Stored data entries
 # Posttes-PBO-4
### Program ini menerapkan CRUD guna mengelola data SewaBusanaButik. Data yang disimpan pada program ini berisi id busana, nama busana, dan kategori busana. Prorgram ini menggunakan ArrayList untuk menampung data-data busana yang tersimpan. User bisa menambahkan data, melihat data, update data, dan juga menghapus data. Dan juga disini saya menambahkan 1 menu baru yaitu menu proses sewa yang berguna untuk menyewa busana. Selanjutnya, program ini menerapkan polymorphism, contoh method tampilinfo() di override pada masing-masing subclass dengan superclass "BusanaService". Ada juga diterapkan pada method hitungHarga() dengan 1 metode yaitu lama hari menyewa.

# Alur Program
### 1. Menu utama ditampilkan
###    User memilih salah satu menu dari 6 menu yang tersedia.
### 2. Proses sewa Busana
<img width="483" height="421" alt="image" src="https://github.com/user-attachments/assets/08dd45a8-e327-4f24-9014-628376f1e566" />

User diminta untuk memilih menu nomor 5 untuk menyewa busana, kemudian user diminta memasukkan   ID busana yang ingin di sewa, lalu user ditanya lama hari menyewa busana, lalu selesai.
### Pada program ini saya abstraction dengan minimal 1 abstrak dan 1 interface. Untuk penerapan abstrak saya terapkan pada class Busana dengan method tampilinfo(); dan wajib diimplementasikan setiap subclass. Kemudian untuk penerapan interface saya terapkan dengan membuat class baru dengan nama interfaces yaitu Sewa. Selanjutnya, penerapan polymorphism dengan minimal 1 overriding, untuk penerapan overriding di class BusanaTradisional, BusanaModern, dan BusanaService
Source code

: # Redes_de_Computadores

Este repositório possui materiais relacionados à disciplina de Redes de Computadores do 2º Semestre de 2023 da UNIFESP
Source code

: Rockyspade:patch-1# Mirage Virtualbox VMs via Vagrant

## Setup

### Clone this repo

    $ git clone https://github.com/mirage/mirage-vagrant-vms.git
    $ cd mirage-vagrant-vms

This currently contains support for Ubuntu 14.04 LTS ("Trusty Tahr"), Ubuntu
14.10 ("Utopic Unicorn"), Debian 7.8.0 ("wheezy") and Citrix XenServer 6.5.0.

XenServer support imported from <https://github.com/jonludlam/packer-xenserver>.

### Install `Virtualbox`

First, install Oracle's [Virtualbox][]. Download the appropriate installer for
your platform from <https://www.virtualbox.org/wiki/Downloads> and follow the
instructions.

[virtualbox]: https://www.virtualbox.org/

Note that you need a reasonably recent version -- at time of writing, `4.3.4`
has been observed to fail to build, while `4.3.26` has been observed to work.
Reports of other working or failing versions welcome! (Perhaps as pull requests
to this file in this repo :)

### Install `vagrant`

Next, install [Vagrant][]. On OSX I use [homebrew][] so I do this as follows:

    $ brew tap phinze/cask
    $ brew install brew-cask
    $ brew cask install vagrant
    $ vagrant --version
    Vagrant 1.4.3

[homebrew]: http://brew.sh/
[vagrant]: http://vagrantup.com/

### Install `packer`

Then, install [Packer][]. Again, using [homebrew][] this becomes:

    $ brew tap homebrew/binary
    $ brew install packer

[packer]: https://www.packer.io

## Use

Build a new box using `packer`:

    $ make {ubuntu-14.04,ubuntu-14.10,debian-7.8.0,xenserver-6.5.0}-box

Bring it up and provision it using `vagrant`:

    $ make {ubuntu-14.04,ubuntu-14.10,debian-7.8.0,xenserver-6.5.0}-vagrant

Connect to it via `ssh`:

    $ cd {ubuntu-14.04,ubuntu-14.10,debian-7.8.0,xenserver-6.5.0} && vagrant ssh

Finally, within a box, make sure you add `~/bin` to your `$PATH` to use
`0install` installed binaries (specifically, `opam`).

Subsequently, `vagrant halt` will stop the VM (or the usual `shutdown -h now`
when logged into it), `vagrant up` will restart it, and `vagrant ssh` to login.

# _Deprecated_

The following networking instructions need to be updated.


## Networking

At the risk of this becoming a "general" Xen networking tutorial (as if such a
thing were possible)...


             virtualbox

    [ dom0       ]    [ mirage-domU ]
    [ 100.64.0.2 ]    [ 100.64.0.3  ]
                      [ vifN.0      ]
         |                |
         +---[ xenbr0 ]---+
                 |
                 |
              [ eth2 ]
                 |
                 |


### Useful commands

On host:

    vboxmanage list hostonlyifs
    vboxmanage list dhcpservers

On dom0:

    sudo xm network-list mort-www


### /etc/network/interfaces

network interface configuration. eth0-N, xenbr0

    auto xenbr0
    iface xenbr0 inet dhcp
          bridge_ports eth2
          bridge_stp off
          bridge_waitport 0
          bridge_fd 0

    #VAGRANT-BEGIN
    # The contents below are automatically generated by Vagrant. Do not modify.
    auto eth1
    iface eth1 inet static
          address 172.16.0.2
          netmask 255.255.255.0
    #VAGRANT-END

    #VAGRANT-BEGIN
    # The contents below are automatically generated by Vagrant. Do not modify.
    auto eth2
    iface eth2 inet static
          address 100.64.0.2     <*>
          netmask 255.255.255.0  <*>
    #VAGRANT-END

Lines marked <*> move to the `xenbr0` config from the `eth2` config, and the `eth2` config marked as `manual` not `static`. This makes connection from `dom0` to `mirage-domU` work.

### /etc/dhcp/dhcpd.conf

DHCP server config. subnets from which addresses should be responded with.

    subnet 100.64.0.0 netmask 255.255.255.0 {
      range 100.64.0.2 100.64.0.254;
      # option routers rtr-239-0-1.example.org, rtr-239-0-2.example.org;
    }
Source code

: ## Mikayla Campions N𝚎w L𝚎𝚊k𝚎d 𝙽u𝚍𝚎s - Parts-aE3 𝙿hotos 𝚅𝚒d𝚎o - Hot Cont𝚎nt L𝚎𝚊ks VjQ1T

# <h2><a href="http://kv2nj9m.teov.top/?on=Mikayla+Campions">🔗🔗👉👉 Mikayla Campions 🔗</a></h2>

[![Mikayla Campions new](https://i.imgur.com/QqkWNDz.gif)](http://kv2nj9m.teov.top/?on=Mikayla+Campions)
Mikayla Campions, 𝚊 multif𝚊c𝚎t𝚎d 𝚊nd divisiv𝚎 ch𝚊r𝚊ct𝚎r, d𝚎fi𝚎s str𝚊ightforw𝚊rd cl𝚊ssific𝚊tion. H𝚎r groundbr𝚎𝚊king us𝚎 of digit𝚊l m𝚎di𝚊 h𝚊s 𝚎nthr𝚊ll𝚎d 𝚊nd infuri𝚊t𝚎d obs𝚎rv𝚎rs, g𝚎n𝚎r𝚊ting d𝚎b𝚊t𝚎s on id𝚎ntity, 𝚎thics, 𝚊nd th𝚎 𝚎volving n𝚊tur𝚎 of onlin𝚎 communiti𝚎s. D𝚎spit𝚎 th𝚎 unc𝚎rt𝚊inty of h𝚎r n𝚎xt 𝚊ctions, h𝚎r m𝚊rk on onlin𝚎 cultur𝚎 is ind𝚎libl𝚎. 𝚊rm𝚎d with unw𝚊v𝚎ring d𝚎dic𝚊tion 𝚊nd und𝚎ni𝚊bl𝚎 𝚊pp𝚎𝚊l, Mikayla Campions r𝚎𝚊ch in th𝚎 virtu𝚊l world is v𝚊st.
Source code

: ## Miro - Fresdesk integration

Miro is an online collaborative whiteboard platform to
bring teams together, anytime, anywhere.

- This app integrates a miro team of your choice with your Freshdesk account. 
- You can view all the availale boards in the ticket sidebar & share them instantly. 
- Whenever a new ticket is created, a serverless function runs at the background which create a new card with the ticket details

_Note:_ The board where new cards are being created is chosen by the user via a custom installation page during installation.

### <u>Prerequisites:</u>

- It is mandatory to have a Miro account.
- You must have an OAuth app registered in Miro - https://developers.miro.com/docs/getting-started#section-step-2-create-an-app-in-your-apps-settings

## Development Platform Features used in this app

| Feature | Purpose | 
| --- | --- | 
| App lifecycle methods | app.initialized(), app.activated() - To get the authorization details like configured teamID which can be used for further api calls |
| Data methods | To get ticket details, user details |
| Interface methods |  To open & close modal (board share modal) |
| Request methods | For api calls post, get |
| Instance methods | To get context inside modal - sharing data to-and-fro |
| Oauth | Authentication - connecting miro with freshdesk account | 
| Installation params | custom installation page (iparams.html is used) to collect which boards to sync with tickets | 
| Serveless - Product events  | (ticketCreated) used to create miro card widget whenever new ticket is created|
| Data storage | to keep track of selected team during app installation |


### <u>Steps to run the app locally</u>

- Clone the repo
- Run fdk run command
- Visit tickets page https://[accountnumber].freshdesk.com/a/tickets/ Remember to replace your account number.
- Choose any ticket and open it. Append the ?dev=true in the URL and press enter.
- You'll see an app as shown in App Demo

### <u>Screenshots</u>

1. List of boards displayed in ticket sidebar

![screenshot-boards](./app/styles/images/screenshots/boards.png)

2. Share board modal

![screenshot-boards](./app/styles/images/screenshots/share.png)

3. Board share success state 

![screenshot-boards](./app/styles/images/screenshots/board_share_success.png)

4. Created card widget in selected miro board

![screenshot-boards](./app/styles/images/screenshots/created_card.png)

[Required action] Where does "custom" appear in the records above? Copy each line that holds it.

[Exercise result]
_Note:_ The board where new cards are being created is chosen by the user via a custom installation page during installation.
| Installation params | custom installation page (iparams.html is used) to collect which boards to sync with tickets | 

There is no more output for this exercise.